Fig. 5.

Schematic showing possible metabolic actions of peripheral kisspeptin signaling. Blue dotted arrows show potential peripheral tissue sources of circulating kisspeptin the blood. Green arrows denote positive effects of kisspeptin on target tissues or cells, red arrows denote negative effects, while black arrows denote unknown/unstudied effects.
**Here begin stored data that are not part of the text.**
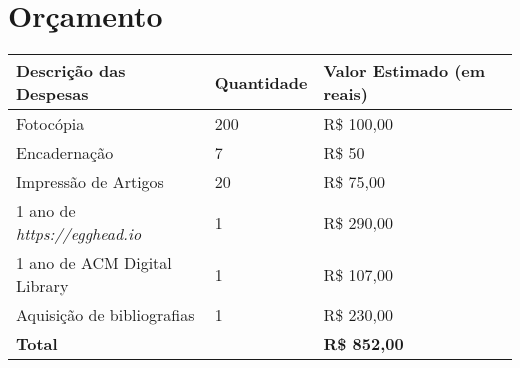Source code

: \section{Orçamento}\label{lorcamento}

\begin{center}
  \tiny
  \begin{tabular}{| l | l | l | l |}
  \hline
  \textbf{Descrição das Despesas} & \textbf{Quantidade} & \textbf{Valor Estimado (em reais)} \\ \hline
  Fotocópia & 200 & R\$ 100,00 \\ \hline
  Encadernação & 7 & R\$ 50 \\ \hline
  Impressão de Artigos & 20 & R\$ 75,00 \\ \hline
  1 ano de \textit{https://egghead.io} & 1 & R\$ 290,00 \\ \hline
  1 ano de ACM Digital Library & 1 & R\$ 107,00 \\ \hline
  Aquisição de bibliografias & 1 & R\$ 230,00 \\
  \hline \hline
  \textbf{Total} & & \textbf{R\$ 852,00} \\
  \hline
  \end{tabular}
\end{center}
Kiss1r is expressed in a wide variety of target tissues including the brain (not shown), liver, pancreas, adipose, BAT, gonad, and placenta (Brown et al., 2008; Hauge-Evans et al., 2006; Herbison et al., 2010; Kotani et al., 2001; Tolson et al., 2020). Kisspeptin signaling has been shown to affect several of these tissues, although for most peripheral effects the endogenous physiological source (specific tissue or cell type) of kisspeptin is unknown. Moreover, it is not clear if there are also autocrine/paracrine effects of kisspeptin acting on the same peripheral tissue that synthesized it. Indeed, the role of kisspeptin synthesis and possible secretion from many peripheral tissues has not yet been studied; for example, the pancreas and white adipose tissue both express Kiss1 and presumably synthesize kisspeptin (Brown et al., 2008; Cockwell et al., 2013; Dudek et al., 2016; Ohtaki et al., 2001; Tolson et al., 2020) but it is presently unclear where such kisspeptin acts or what its specific role(s) might be.